Stored dataset items –
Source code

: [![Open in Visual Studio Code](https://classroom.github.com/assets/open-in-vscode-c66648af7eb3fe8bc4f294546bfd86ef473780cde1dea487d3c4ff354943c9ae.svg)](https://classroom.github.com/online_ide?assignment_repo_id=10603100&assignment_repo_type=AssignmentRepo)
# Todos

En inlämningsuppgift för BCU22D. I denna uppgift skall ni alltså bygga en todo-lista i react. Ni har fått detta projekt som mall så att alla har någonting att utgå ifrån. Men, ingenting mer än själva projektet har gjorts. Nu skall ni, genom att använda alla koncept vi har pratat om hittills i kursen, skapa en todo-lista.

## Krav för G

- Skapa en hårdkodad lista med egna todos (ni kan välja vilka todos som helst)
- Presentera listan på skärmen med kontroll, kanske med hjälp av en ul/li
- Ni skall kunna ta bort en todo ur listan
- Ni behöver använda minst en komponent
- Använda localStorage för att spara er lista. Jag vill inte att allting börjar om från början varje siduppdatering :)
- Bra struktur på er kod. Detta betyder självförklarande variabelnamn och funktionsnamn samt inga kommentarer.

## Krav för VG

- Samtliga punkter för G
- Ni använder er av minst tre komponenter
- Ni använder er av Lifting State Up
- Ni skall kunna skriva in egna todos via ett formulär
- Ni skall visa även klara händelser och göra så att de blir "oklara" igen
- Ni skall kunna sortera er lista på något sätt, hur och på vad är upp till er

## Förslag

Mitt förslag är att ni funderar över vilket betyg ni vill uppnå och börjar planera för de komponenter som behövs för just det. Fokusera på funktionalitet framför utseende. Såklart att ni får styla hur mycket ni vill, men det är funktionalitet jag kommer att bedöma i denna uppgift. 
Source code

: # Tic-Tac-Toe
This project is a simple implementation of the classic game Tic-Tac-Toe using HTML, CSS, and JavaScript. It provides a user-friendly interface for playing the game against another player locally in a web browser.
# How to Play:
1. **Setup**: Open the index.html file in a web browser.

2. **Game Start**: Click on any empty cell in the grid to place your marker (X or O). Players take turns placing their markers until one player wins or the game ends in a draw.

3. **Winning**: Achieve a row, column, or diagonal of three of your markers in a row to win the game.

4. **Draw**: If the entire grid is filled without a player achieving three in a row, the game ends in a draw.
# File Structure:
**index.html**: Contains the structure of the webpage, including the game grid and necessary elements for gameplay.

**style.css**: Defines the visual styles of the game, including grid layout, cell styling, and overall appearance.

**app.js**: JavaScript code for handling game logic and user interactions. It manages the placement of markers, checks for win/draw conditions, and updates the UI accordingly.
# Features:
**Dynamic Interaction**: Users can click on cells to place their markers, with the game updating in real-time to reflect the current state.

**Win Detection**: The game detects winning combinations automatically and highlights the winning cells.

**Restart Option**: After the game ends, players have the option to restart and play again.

WHAT YOU NEED TO DO – Copy out each line of the data where the string "minst" appears.

REPLY TO THE TASK –
- Ni behöver använda minst en komponent
- Ni använder er av minst tre komponenter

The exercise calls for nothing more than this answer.